Memphis City Schools was right in rejecting this proposal. A city schools official drew on her rural upbringing when she rightly described it as a “trifling” approach. In addition, City Council members would be better served if they didn’t try to use amp up alleged compromises to engage in political upsmanship.

This is a serious issue and discussions should be handled soberly and straightforwardly. At this point, City Council and the School Board of Commissioners should be able to agree that this question about funding responsibilities deserves to be answered once and for all.

Job 1: Tax Equity

In the meantime, both bodies should acknowledge its importance and promise to the public that their commitment is to address the question with the statesmanship that it deserves.

We know that Memphis City Council members are getting heat in some quarters for their votes on school funding, but the best way to address it is honestly and candidly. After all, the vote to bring more equity to the tax system was precisely the right move at the right time for roughly 75% of Memphis families.

8 comments:

Harvey said...

Awesome post. I like the way you slated tax equity as job #1. It doesn't mean that we don't have other jobs to do as a city, but it gives us a starting place. It also makes sense that tax restructuring needs to fall in place before other issues are handled.

Zippy the giver said...

I just hope that having a starting place is coupled with appropriate action aligned with the goal. I hate the atmosphere of "HOT AIR" at Memphis City Government. Big promises that have no action as step two are always a veil over monetary impropriety here in memphis.

Anonymous said...

You're right. We're not having the right conversation and that should be a discussion on fixing the tax structure.

I'm not of the belief that any amount of cutting school budgets or reducing government spending will produce some long lasting tax equity--if that's the utopia we're supposed to seek. Reductions hardly ever spark growth.

More importantly, though I am in the 75 percent without a child in either school system, I do recognize the value of education and my commitment as a citizen to do my part to ensure that our community continues to produce the quality and knowledgeable citizenry we need to grow in the future.
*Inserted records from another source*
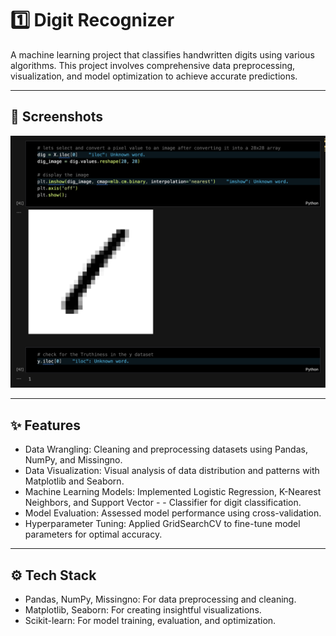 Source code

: # 1️⃣ Digit Recognizer

A machine learning project that classifies handwritten digits using various algorithms. This project involves comprehensive data preprocessing, visualization, and model optimization to achieve accurate predictions.

---

## 📸 Screenshots

![Project](digit_recognizer.png)

---

## ✨ Features

- Data Wrangling: Cleaning and preprocessing datasets using Pandas, NumPy, and Missingno.
- Data Visualization: Visual analysis of data distribution and patterns with Matplotlib and Seaborn.
- Machine Learning Models: Implemented Logistic Regression, K-Nearest Neighbors, and Support Vector - - Classifier for digit classification.
- Model Evaluation: Assessed model performance using cross-validation.
- Hyperparameter Tuning: Applied GridSearchCV to fine-tune model parameters for optimal accuracy.


---

## ⚙️ Tech Stack

- Pandas, NumPy, Missingno: For data preprocessing and cleaning.
- Matplotlib, Seaborn: For creating insightful visualizations.
- Scikit-learn: For model training, evaluation, and optimization.
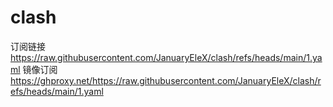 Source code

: # clash

订阅链接
https://raw.githubusercontent.com/JanuaryEleX/clash/refs/heads/main/1.yaml
镜像订阅
https://ghproxy.net/https://raw.githubusercontent.com/JanuaryEleX/clash/refs/heads/main/1.yaml
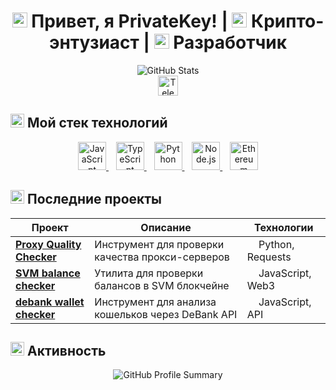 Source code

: <div align="center">
  <h1>
    <img src="https://cdn-icons-gif.flaticon.com/12744/12744452.gif" width="24"> Привет, я PrivateKey! | 
    <img src="https://cdn-icons-png.flaticon.com/128/5675/5675014.png" width="24"> Крипто-энтузиаст | 
    <img src="https://cdn-icons-png.flaticon.com/128/2409/2409387.png" width="24"> Разработчик
  </h1>
</div>

<div align="center">
  <img src="https://github-readme-stats.vercel.app/api?username=privatekey7&show_icons=true&theme=radical&hide_border=true&bg_color=0D1117&title_color=F0047F&icon_color=F0047F&text_color=FFFFFF" alt="GitHub Stats" />
</div>

<div align="center">
  <a href="https://t.me/privatekey7">
    <img src="https://cdn-icons-png.flaticon.com/128/3670/3670070.png" width="32" height="32" alt="Telegram"/>
  </a>
</div>

## <img src="https://cdn-icons-png.flaticon.com/128/2721/2721287.png" width="22"> Мой стек технологий

<div align="center">
  <a href="https://developer.mozilla.org/en-US/docs/Web/JavaScript">
    <img src="https://cdn-icons-png.flaticon.com/128/5968/5968292.png" alt="JavaScript" width="45" height="45" />
  </a>&nbsp;&nbsp;
  <a href="https://www.typescriptlang.org/">
    <img src="https://cdn-icons-png.flaticon.com/128/5968/5968381.png" alt="TypeScript" width="45" height="45" />
  </a>&nbsp;&nbsp;
  <a href="https://www.python.org/">
    <img src="https://cdn-icons-png.flaticon.com/128/5968/5968350.png" alt="Python" width="45" height="45" />
  </a>&nbsp;&nbsp;
  <a href="https://nodejs.org/">
    <img src="https://cdn-icons-png.flaticon.com/128/5968/5968322.png" alt="Node.js" width="45" height="45" />
  </a>&nbsp;&nbsp;
  <a href="https://ethereum.org/">
    <img src="https://cdn-icons-png.flaticon.com/128/7016/7016523.png" alt="Ethereum" width="45" height="45" />
  </a>
</div>

## <img src="https://cdn-icons-png.flaticon.com/128/2621/2621303.png" width="22"> Последние проекты 

<div align="center">

| Проект | Описание | Технологии |
| ------ | -------- | ---------- |
| [**Proxy Quality Checker**](https://github.com/privatekey7/Proxy-Quality-Checker) | Инструмент для проверки качества прокси-серверов | <img src="https://cdn-icons-png.flaticon.com/128/5968/5968350.png" width="14"/> Python, Requests |
| [**SVM balance checker**](https://github.com/privatekey7/SVM_balance_checker) | Утилита для проверки балансов в SVM блокчейне | <img src="https://cdn-icons-png.flaticon.com/128/5968/5968292.png" width="14"/> JavaScript, Web3 |
| [**debank wallet checker**](https://github.com/privatekey7/debank-wallet-checker) | Инструмент для анализа кошельков через DeBank API | <img src="https://cdn-icons-png.flaticon.com/128/5968/5968292.png" width="14"/> JavaScript, API |

</div>

## <img src="https://cdn-icons-png.flaticon.com/128/2593/2593683.png" width="22"> Активность

<div align="center">
  <img src="https://github-profile-summary-cards.vercel.app/api/cards/profile-details?username=privatekey7&theme=radical" alt="GitHub Profile Summary" />
</div>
It's not all about me--or you.

Anonymous said...

First of all, I agree with you in this article. However, I have understood that the County should pick up the tab for funding City schools that the City has been doing for many years.

Why have we not heard an outcry for the funding burden to shift from the City Council to the County Commission?

Anonymous said...

Anonymous 11:42,
The county is ignorinig it hoping it will go away. The question is why haven't our reporters for the major news outlets been asking these questions of them? Why has no one asked SCS school board members?

Zippy the giver said...

BINGO!

Zippy the giver said...

Maybe it's because people are so easily fooled by a nice man who uses kind words in daylight but behind closed doors and in the dark something different and more focused on goals other than civic and fiscal success are higher on the agenda.

Anonymous said...

Entertaining post. It displays admirable arrogance and hubris in classifying a valid word as rural in origin and usage. I love it! More! More! Show those rednecks that we're not trifling with them. After all, we are "Smart City Memphis", even if the rurals do claim that's oxymoronic. That's the kind of quaint vocabulary we've come to expect from them, though, talking about oxen when we're trying to discuss important urban matters.